Although these questions are fascinating, I wonder if our concentration on them and on the ongoing OWS movement is not diverting our attention from an emerging Republican/Tea Party political culture? When anthropologists conduct research, we attempt to understand human behavior, including, of course political behavior, by living among the people we are attempting to understand.

How can you understand human behavior?

One of my mentors gave me this advice: "First you have to listen to what people say, but to really understand human behavior, you have to watch what people do."

What are Tea Party/Republicans saying? Well, we've been getting an earful of scary and mean-spirited statements from the Republican Presidential hopefuls. Putative front-runner Herman Cain says that OWS is a bunch of anti-American, anti-capitalist complainers who blame the rich for their dissatisfaction. Cain suggests that rather than blaming the rich, the OWS people should blame themselves for their economic and social misfortune.
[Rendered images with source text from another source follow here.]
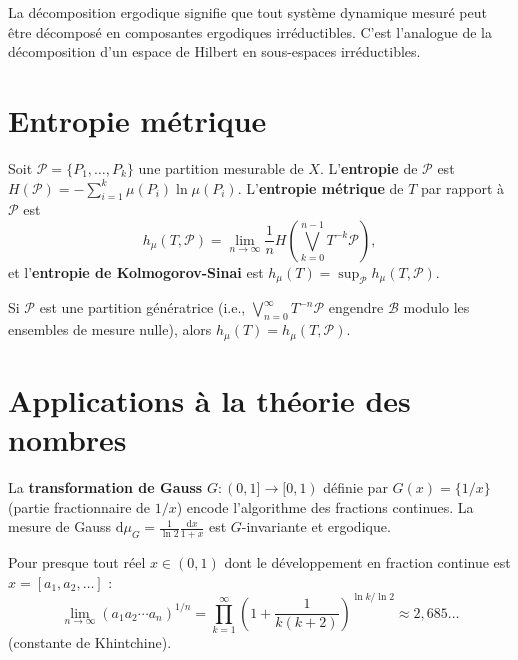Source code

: \begin{remarque}
La d\'ecomposition ergodique signifie que tout syst\`eme dynamique mesur\'e
peut \^etre d\'ecompos\'e en \og composantes ergodiques \fg irr\'eductibles.
C'est l'analogue de la d\'ecomposition d'un espace de Hilbert en sous-espaces
irr\'eductibles.
\end{remarque}

\section{Entropie m\'etrique}

\begin{definition}
Soit $\mathcal{P} = \{P_1, \ldots, P_k\}$ une partition mesurable de $X$.
L'\textbf{entropie} de $\mathcal{P}$ est $H(\mathcal{P}) = -\sum_{i=1}^k
\mu(P_i) \ln \mu(P_i)$. L'\textbf{entropie m\'etrique} de $T$ par rapport
\`a $\mathcal{P}$ est
\[
    h_\mu(T, \mathcal{P}) = \lim_{n \to \infty} \frac{1}{n}
    H\left(\bigvee_{k=0}^{n-1} T^{-k}\mathcal{P}\right),
\]
et l'\textbf{entropie de Kolmogorov-Sinai} est
$h_\mu(T) = \sup_{\mathcal{P}} h_\mu(T, \mathcal{P})$.
\end{definition}

\begin{theoreme}
Si $\mathcal{P}$ est une partition g\'en\'eratrice (i.e.,
$\bigvee_{n=0}^{\infty} T^{-n}\mathcal{P}$ engendre $\mathcal{B}$
modulo les ensembles de mesure nulle), alors
$h_\mu(T) = h_\mu(T, \mathcal{P})$.
\end{theoreme}

\section{Applications \`a la th\'eorie des nombres}

\begin{exemple}
La \textbf{transformation de Gauss} $G : (0, 1] \to [0, 1)$ d\'efinie par
$G(x) = \{1/x\}$ (partie fractionnaire de $1/x$) encode l'algorithme des
fractions continues. La mesure de Gauss
$\mathrm{d}\mu_G = \frac{1}{\ln 2} \frac{\mathrm{d}x}{1 + x}$
est $G$-invariante et ergodique.
\end{exemple}

\begin{corollaire}
Pour presque tout r\'eel $x \in (0,1)$ dont le d\'eveloppement en fraction
continue est $x = [a_1, a_2, \ldots]$ :
\[
    \lim_{n \to \infty} (a_1 a_2 \cdots a_n)^{1/n}
    = \prod_{k=1}^{\infty} \left(1 + \frac{1}{k(k+2)}\right)^{\ln k / \ln 2}
    \approx 2{,}685\ldots
\]
(constante de Khintchine).
\end{corollaire}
Other less bombastic Republic Presidential hopefuls have said that OWS people are engaging in "class warfare" or "mob" behavior. All of these Republican/Tea Party rhetoricians, of course, are attempting to deflect attention from the fundamental inequalities of our society. They don't want people dwelling on the fact that America is not the land of equal opportunity or that the Tea Party/ Republicans represent the narrow and greedy interests of an emerging group of economic royalists.
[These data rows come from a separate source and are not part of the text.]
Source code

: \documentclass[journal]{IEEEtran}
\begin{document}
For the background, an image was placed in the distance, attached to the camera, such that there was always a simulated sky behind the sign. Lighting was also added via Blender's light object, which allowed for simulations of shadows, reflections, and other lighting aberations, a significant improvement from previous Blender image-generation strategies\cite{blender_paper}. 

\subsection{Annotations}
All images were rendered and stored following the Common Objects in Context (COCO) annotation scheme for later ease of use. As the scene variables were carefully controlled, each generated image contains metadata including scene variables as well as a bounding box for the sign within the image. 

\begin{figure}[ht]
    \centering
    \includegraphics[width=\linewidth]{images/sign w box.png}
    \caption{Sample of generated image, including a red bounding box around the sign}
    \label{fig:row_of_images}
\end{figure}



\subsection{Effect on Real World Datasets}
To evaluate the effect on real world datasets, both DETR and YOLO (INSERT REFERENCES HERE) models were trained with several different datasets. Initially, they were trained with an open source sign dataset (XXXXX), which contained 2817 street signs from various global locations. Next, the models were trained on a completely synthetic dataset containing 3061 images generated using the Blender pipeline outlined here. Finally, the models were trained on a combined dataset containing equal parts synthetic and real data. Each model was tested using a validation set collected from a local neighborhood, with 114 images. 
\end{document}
Such rhetoric makes for good news and has been widely reported, which means that we know about Republican/Tea Party rhetorical smokescreens. If we look beyond the bombastic rhetoric, what are Tea Party/Republican officials, who now control the House of Representatives, attempting to do? The scenario is sobering. There is a major attack on the Environmental Protection Agency (EPA). The Tea Party/GOP thinks EPA regulations kill jobs. And so they have passed legislation that would cripple the regulatory enforcement of the federal government in any number of important domains. The results of this deregulatory fervor would, according to the EPA and environmentalists, threaten the quality of our air, water and food. When we add to this assault on regulation, the GOP/Tea Party attack on voter registration, you get the picture. First, on the federal level, you help your corporate buddies through "regulatory reform." Second, on the state level, in the name of voter fraud, which the legal record suggests is quite minimal, you pass voting registration statutes that make it difficult for minorities to register to vote, ensuring, or so it is hoped, Tea Party/Republican control of local and state governments, which, of course makes it easier to gain control of the federal government. If that works, the Tea Party/Republicans would love to undermine the New Deal and all the federal protections that have ensured a remarkable quality of life here in America.

That is a sketch of an emerging Tea Party/Republican culture. It is a chilling scenario that is being quietly enacted statute by statute. If OWS energy is not somehow converted into political, and indeed, electoral power, the energy of this inspiring social movement may quickly dissipate as the message of social inequality gets swept away by an electoral tidal wave.

It is wonderful to welcome a new, potentially powerful player in to the game of politics. There have been teach-ins, general assemblies, OWS newspapers, creative message-making, democratic consensus and much more, but in the political arena, if take your eye off the ball you're likely to strike out.